>>>>>
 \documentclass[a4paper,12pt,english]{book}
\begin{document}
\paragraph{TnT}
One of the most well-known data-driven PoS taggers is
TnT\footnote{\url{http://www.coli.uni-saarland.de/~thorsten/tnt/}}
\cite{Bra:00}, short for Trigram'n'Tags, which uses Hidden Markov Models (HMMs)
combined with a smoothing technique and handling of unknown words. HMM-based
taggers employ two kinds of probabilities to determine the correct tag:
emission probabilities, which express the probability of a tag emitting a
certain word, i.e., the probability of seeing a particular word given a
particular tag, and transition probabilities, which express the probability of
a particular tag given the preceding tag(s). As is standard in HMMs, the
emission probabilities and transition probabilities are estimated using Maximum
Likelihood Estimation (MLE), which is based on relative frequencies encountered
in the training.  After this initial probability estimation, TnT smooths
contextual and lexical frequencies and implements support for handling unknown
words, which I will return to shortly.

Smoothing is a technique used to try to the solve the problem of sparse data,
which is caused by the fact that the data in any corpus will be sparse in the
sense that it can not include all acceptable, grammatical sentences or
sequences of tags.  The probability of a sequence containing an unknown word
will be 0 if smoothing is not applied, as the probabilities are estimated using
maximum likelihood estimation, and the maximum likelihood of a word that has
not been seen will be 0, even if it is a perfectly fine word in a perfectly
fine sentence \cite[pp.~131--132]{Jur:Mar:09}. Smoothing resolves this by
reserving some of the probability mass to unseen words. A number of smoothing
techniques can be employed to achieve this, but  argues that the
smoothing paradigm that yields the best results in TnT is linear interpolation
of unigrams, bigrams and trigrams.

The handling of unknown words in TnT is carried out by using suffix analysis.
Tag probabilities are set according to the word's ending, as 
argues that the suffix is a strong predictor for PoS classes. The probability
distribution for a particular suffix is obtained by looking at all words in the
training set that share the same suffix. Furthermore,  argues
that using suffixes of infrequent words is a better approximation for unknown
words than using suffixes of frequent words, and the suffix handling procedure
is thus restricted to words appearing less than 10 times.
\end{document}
<<<<<
>>>>>
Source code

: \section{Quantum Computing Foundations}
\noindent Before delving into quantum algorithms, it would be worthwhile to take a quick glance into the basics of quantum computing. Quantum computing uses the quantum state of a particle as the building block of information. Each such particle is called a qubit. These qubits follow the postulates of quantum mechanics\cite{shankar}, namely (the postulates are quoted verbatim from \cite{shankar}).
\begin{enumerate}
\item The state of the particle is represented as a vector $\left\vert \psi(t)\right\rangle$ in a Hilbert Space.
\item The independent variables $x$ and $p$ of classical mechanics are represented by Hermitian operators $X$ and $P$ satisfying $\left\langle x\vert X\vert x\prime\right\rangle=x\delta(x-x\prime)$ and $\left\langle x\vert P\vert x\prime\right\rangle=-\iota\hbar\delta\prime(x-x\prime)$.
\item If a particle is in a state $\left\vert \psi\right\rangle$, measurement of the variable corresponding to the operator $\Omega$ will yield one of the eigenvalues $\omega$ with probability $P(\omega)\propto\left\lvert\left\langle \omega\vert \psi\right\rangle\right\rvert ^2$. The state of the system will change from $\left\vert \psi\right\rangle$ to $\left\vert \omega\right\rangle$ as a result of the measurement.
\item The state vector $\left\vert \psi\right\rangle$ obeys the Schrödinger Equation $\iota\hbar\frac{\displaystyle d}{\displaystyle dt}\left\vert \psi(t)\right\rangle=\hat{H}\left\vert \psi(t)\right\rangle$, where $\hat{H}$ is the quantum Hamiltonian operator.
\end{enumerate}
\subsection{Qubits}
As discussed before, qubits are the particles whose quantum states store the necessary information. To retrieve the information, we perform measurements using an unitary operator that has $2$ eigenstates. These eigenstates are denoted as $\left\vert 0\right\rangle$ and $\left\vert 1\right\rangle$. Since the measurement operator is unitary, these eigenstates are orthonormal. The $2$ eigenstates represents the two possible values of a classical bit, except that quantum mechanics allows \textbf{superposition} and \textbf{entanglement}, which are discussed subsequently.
<<<<<
ASSIGNMENT - Every line above that holds the word "given" should be copied out.

TASK SOLUTION -
certain word, i.e., the probability of seeing a particular word given a
a particular tag given the preceding tag(s). As is standard in HMMs, the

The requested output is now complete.